七草爪は七草粥同様、 1月7日に行われる行事で、新年になって初めて爪を切ることを言います。
昔は、新年を迎えた後、1月7日まで爪を切ってはいけないとされていました。
なぜこの日まで爪を切ってはいけないのかというと、昔の人は、お正月を血で穢す(けがす)ことを忌み嫌っていたからといわれています。
現在のように、安全に爪を切ることができる爪切りが無かった時代、爪は小刀などの刃物を使って切っていました。
そのため、うっかり怪我をし、出血することも多かったそうです。
また、お正月に刃物を使うことは「良い縁も切ってしまう」と考えられており、爪切りだけではなく刃物を使うこと全般を避けており、現在でもこの風習を守る人がいらっしゃいます。
1月7日の朝は、七草粥を作りますが、七草爪では、その時に残った七草を茶碗に入れて水に浸したものや、七草を茹でて冷ました汁に指を入れ、爪をやわらかくしてから新年最初の爪切りをします。

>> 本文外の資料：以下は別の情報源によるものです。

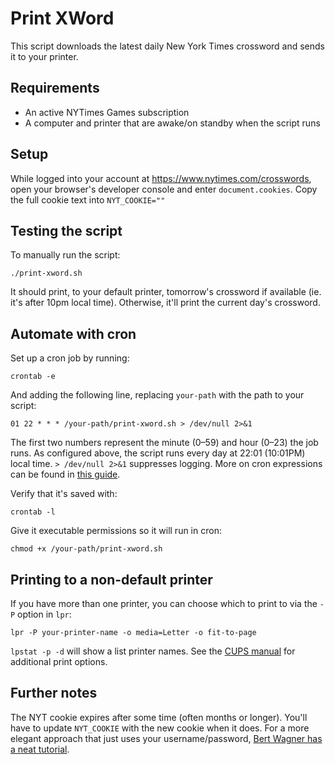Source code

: # Print XWord
This script downloads the latest daily New York Times crossword and sends it to your printer.

## Requirements
* An active NYTimes Games subscription
* A computer and printer that are awake/on standby when the script runs

## Setup

While logged into your account at https://www.nytimes.com/crosswords, open your browser's developer console and enter `document.cookies`. Copy the full cookie text into `NYT_COOKIE=""`

## Testing the script
To manually run the script:

```
./print-xword.sh
```

It should print, to your default printer, tomorrow's crossword if available (ie. it's after 10pm local time). Otherwise, it'll print the current day's crossword.

## Automate with cron
Set up a cron job by running:

```
crontab -e
```

And adding the following line, replacing `your-path` with the path to your script:

```
01 22 * * * /your-path/print-xword.sh > /dev/null 2>&1
```

The first two numbers represent the minute (0–59) and hour (0–23) the job runs. As configured above, the script runs every day at 22:01 (10:01PM) local time. `> /dev/null 2>&1` suppresses logging. More on cron expressions can be found in [this guide](https://medium.com/@justin_ng/how-to-run-your-script-on-a-schedule-using-crontab-on-macos-a-step-by-step-guide-a7ba539acf76).

Verify that it's saved with:

```
crontab -l
```

Give it executable permissions so it will run in cron:

```
chmod +x /your-path/print-xword.sh
```

## Printing to a non-default printer
If you have more than one printer, you can choose which to print to via the `-P` option in `lpr`:

```
lpr -P your-printer-name -o media=Letter -o fit-to-page
```

`lpstat -p -d` will show a list printer names. See the [CUPS manual](https://www.cups.org/doc/options.html#PRINTER) for additional print options.

## Further notes
The NYT cookie expires after some time (often months or longer). You'll have to update `NYT_COOKIE` with the new cookie when it does. For a more elegant approach that just uses your username/password, [Bert Wagner has a neat tutorial](https://bertwagner.com/posts/using-curl-to-automate-multipage-logins/).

そうすることで、邪気を払うという言い伝えがあり、一年間風邪を引いたり病気にならないといわれているのです。
七草爪は、七草粥と深い関係があったのですね。
七草粥ほど知られていない習慣ですが、七草粥を作るときには、七草爪用に残った七草を水に浸しておいたり、茹でた汁を捨てずに取っておくといいかもしれませんね。
1月7日には無病息災を願い七草粥を食べて、爪を切り、一年間健康に過ごしたいですね!